What the task asks - Your task is to transcribe the data in full.

Data section -
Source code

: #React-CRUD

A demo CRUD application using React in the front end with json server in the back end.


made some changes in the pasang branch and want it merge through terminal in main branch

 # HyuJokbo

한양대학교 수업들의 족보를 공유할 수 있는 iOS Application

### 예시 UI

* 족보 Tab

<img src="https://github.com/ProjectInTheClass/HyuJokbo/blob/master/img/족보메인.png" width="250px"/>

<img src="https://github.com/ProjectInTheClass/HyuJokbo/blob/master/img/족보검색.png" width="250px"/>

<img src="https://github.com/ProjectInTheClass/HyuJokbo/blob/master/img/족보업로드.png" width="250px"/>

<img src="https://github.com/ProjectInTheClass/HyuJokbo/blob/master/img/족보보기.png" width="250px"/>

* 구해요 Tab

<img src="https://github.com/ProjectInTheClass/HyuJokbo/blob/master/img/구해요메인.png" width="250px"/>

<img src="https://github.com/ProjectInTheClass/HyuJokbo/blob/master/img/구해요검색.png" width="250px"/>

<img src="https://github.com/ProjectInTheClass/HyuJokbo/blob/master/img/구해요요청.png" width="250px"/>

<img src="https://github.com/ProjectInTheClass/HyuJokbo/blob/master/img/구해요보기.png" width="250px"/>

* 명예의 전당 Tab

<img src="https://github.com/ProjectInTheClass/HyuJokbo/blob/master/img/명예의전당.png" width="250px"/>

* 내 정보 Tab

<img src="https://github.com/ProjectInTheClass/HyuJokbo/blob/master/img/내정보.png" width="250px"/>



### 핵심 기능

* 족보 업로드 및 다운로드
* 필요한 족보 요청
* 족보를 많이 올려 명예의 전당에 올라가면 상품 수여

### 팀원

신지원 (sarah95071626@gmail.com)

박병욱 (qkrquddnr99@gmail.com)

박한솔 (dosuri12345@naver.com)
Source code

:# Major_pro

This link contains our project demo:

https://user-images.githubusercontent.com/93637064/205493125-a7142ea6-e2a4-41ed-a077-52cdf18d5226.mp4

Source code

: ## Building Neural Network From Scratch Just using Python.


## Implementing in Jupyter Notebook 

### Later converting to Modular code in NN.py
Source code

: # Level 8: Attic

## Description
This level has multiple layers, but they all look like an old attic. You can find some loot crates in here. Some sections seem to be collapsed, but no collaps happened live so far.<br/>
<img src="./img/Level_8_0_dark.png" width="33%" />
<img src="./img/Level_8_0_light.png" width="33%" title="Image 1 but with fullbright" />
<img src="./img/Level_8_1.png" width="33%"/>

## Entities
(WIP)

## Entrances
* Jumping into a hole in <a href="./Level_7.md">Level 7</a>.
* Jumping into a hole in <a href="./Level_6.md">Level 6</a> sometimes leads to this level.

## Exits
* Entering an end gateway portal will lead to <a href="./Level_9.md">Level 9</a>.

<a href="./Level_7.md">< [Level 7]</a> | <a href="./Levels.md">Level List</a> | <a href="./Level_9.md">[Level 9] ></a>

Exercise result -
Source code

: #React-CRUD

A demo CRUD application using React in the front end with json server in the back end.


made some changes in the pasang branch and want it merge through terminal in main branch

 # HyuJokbo

한양대학교 수업들의 족보를 공유할 수 있는 iOS Application

### 예시 UI

* 족보 Tab

<img src="https://github.com/ProjectInTheClass/HyuJokbo/blob/master/img/족보메인.png" width="250px"/>

<img src="https://github.com/ProjectInTheClass/HyuJokbo/blob/master/img/족보검색.png" width="250px"/>

<img src="https://github.com/ProjectInTheClass/HyuJokbo/blob/master/img/족보업로드.png" width="250px"/>

<img src="https://github.com/ProjectInTheClass/HyuJokbo/blob/master/img/족보보기.png" width="250px"/>

* 구해요 Tab

<img src="https://github.com/ProjectInTheClass/HyuJokbo/blob/master/img/구해요메인.png" width="250px"/>

<img src="https://github.com/ProjectInTheClass/HyuJokbo/blob/master/img/구해요검색.png" width="250px"/>

<img src="https://github.com/ProjectInTheClass/HyuJokbo/blob/master/img/구해요요청.png" width="250px"/>

<img src="https://github.com/ProjectInTheClass/HyuJokbo/blob/master/img/구해요보기.png" width="250px"/>

* 명예의 전당 Tab

<img src="https://github.com/ProjectInTheClass/HyuJokbo/blob/master/img/명예의전당.png" width="250px"/>

* 내 정보 Tab

<img src="https://github.com/ProjectInTheClass/HyuJokbo/blob/master/img/내정보.png" width="250px"/>



### 핵심 기능

* 족보 업로드 및 다운로드
* 필요한 족보 요청
* 족보를 많이 올려 명예의 전당에 올라가면 상품 수여

### 팀원

신지원 (sarah95071626@gmail.com)

박병욱 (qkrquddnr99@gmail.com)

박한솔 (dosuri12345@naver.com)
Source code

:# Major_pro

This link contains our project demo:

https://user-images.githubusercontent.com/93637064/205493125-a7142ea6-e2a4-41ed-a077-52cdf18d5226.mp4

Source code

: ## Building Neural Network From Scratch Just using Python.


## Implementing in Jupyter Notebook 

### Later converting to Modular code in NN.py
Source code

: # Level 8: Attic

## Description
This level has multiple layers, but they all look like an old attic. You can find some loot crates in here. Some sections seem to be collapsed, but no collaps happened live so far.<br/>
<img src="./img/Level_8_0_dark.png" width="33%" />
<img src="./img/Level_8_0_light.png" width="33%" title="Image 1 but with fullbright" />
<img src="./img/Level_8_1.png" width="33%"/>

## Entities
(WIP)

## Entrances
* Jumping into a hole in <a href="./Level_7.md">Level 7</a>.
* Jumping into a hole in <a href="./Level_6.md">Level 6</a> sometimes leads to this level.

## Exits
* Entering an end gateway portal will lead to <a href="./Level_9.md">Level 9</a>.

<a href="./Level_7.md">< [Level 7]</a> | <a href="./Levels.md">Level List</a> | <a href="./Level_9.md">[Level 9] ></a>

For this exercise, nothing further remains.